***** Material for the task *****

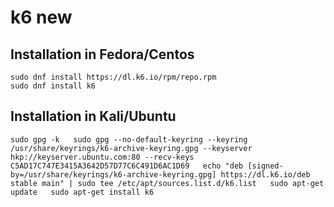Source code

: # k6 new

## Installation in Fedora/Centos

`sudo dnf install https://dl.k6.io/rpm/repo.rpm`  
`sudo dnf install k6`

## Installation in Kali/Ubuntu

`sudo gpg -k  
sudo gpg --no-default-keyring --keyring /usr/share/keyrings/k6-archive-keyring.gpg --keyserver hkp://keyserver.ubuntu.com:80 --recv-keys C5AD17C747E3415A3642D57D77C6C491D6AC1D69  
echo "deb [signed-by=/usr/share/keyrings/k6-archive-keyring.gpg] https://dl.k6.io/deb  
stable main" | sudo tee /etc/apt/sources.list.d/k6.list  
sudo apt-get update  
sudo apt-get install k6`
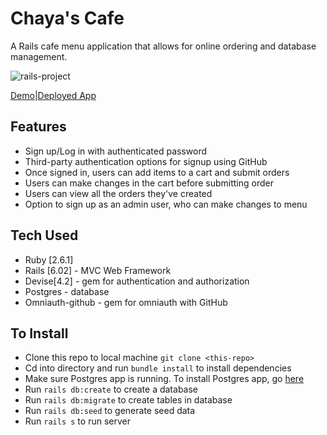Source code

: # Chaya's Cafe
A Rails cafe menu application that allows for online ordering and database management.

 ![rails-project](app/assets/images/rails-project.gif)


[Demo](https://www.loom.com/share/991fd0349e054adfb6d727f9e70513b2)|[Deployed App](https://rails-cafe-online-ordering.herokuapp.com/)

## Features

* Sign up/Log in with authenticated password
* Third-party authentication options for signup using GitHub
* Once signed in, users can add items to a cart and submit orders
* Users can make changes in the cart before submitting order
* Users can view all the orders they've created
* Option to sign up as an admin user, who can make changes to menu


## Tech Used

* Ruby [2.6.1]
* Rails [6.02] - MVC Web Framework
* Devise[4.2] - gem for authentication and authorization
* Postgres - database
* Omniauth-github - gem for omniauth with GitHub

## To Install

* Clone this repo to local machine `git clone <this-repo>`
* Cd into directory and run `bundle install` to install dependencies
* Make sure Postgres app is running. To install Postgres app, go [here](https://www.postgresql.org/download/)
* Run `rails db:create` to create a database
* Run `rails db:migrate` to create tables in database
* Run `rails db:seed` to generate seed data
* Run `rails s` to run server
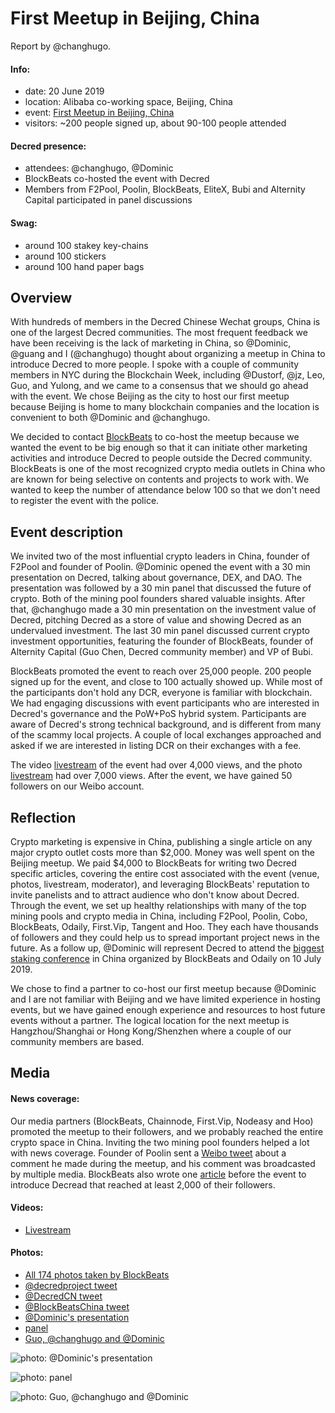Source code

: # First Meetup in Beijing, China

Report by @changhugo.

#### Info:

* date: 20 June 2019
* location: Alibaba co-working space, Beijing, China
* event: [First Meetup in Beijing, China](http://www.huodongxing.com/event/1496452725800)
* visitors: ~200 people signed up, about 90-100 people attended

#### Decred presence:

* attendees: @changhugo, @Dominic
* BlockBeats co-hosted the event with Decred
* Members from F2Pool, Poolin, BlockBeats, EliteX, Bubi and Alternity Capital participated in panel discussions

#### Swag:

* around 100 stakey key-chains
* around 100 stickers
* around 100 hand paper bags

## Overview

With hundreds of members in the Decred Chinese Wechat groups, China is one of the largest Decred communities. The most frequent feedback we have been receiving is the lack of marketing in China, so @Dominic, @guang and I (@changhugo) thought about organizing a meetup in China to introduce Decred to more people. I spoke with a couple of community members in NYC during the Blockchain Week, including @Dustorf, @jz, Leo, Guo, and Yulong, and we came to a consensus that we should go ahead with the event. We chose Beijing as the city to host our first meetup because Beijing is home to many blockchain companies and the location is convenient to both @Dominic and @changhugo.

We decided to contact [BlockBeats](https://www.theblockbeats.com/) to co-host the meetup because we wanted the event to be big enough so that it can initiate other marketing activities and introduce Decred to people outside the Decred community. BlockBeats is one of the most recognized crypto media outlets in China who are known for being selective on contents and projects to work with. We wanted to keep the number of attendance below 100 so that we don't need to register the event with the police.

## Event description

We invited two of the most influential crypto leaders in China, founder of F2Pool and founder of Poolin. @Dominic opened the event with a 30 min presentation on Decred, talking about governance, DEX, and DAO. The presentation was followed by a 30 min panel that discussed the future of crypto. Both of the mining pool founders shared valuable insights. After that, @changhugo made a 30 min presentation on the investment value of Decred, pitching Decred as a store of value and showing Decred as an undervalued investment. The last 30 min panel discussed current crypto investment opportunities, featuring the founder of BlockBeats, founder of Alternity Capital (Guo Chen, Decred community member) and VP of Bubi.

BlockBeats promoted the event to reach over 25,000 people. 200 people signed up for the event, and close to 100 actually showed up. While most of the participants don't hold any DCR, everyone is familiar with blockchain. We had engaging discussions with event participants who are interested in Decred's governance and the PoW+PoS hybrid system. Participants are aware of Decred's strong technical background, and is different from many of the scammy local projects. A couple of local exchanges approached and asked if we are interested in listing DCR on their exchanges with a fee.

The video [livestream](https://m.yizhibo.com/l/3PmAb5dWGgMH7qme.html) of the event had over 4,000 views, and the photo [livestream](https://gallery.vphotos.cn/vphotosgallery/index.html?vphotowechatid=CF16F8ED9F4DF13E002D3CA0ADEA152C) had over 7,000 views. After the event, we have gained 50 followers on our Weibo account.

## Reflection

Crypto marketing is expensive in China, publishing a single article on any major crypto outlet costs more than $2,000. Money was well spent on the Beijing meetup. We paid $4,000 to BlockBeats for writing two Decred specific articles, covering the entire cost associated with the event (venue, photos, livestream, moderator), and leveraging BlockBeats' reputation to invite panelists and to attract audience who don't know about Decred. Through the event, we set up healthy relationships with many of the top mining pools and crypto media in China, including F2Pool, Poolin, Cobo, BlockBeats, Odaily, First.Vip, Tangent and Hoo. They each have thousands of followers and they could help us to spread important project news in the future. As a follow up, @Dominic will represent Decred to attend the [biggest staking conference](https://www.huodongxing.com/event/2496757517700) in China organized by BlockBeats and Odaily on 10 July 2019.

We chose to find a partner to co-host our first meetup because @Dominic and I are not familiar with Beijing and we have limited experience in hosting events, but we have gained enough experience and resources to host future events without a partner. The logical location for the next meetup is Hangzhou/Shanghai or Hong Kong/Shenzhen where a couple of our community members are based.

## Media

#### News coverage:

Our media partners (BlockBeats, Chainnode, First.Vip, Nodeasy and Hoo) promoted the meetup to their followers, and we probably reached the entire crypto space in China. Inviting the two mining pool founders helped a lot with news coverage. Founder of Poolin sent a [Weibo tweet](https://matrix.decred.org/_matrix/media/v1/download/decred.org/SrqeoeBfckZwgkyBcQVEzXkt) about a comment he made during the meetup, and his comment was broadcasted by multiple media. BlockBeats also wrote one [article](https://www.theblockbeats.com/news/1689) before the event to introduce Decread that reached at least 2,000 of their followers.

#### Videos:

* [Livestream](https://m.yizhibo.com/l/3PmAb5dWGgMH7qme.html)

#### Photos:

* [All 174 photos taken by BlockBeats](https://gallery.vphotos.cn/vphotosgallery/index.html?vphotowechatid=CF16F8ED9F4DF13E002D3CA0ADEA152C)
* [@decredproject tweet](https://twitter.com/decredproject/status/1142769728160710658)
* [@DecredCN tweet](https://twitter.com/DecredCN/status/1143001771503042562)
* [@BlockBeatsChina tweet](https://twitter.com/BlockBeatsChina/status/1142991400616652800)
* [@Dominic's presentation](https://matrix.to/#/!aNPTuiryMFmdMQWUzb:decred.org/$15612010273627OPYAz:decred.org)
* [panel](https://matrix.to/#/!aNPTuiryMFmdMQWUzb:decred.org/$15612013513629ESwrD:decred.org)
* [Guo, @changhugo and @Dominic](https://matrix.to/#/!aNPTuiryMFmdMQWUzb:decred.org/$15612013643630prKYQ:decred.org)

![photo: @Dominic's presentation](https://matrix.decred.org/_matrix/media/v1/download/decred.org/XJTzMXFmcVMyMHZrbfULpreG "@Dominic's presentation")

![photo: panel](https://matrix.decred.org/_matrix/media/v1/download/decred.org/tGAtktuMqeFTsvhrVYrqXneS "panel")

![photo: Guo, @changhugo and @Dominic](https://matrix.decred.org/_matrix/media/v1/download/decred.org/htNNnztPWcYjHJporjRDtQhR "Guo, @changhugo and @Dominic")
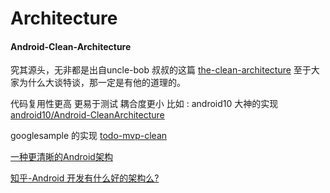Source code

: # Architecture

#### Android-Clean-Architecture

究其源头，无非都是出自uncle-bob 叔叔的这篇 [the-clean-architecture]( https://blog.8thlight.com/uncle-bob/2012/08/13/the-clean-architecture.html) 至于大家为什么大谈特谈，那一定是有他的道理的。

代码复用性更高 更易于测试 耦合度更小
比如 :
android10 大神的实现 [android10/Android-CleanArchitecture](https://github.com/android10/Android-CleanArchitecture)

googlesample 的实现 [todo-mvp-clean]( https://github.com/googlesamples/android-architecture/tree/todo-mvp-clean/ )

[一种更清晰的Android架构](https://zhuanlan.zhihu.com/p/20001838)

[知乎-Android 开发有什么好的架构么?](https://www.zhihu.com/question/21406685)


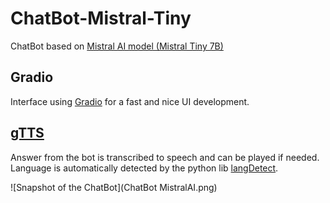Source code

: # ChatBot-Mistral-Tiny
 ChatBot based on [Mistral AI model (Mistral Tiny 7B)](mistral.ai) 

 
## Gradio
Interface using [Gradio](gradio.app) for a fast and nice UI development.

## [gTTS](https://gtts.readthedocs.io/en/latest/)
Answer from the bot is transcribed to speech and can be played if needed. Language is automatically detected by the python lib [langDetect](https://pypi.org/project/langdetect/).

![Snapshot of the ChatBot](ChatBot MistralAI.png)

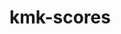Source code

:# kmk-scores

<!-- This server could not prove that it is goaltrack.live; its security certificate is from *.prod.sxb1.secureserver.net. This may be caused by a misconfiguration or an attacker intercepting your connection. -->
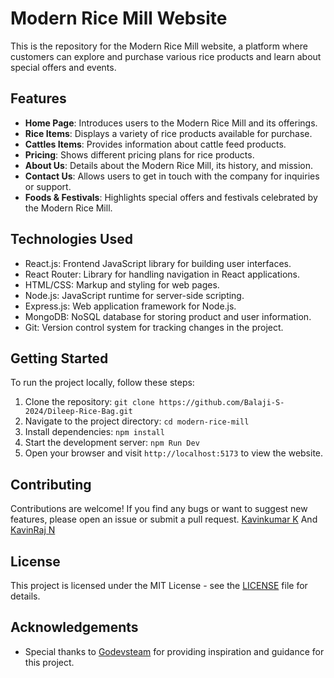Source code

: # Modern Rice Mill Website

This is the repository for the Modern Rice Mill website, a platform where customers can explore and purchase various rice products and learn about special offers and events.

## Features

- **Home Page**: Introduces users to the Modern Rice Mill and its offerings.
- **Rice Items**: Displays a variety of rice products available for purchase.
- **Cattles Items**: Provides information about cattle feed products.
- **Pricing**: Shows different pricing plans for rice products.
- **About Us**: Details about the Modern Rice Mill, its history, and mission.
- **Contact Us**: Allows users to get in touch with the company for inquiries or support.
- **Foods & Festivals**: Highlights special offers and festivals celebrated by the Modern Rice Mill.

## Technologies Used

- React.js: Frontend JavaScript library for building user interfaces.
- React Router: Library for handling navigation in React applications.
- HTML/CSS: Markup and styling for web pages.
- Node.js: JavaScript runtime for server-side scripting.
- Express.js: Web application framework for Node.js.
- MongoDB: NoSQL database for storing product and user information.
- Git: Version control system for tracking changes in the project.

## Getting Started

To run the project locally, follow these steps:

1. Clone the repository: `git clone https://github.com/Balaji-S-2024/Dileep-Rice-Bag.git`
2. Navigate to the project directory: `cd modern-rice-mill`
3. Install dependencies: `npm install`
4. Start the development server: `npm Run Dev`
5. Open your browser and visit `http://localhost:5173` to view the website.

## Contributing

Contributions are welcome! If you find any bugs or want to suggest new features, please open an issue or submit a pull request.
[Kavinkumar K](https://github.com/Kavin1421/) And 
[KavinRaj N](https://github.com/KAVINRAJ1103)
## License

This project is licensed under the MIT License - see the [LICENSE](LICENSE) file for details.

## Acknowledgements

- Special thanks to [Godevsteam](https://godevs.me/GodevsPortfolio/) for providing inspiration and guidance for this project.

*****

Please repeat the lines of the material above exactly, starting with the line that contains "[知乎-Android 开发" and ending with the line that contains "- **Cattles Items**: Provides". Leave the pictures out.

[知乎-Android 开发有什么好的架构么?](https://www.zhihu.com/question/21406685)


Source code

: # ChatBot-Mistral-Tiny
 ChatBot based on [Mistral AI model (Mistral Tiny 7B)](mistral.ai) 

 
## Gradio
Interface using [Gradio](gradio.app) for a fast and nice UI development.

## [gTTS](https://gtts.readthedocs.io/en/latest/)
Answer from the bot is transcribed to speech and can be played if needed. Language is automatically detected by the python lib [langDetect](https://pypi.org/project/langdetect/).

![Snapshot of the ChatBot](ChatBot MistralAI.png)

Source code

:# kmk-scores

<!-- This server could not prove that it is goaltrack.live; its security certificate is from *.prod.sxb1.secureserver.net. This may be caused by a misconfiguration or an attacker intercepting your connection. -->
Source code

: # Modern Rice Mill Website

This is the repository for the Modern Rice Mill website, a platform where customers can explore and purchase various rice products and learn about special offers and events.

## Features

- **Home Page**: Introduces users to the Modern Rice Mill and its offerings.
- **Rice Items**: Displays a variety of rice products available for purchase.
- **Cattles Items**: Provides information about cattle feed products.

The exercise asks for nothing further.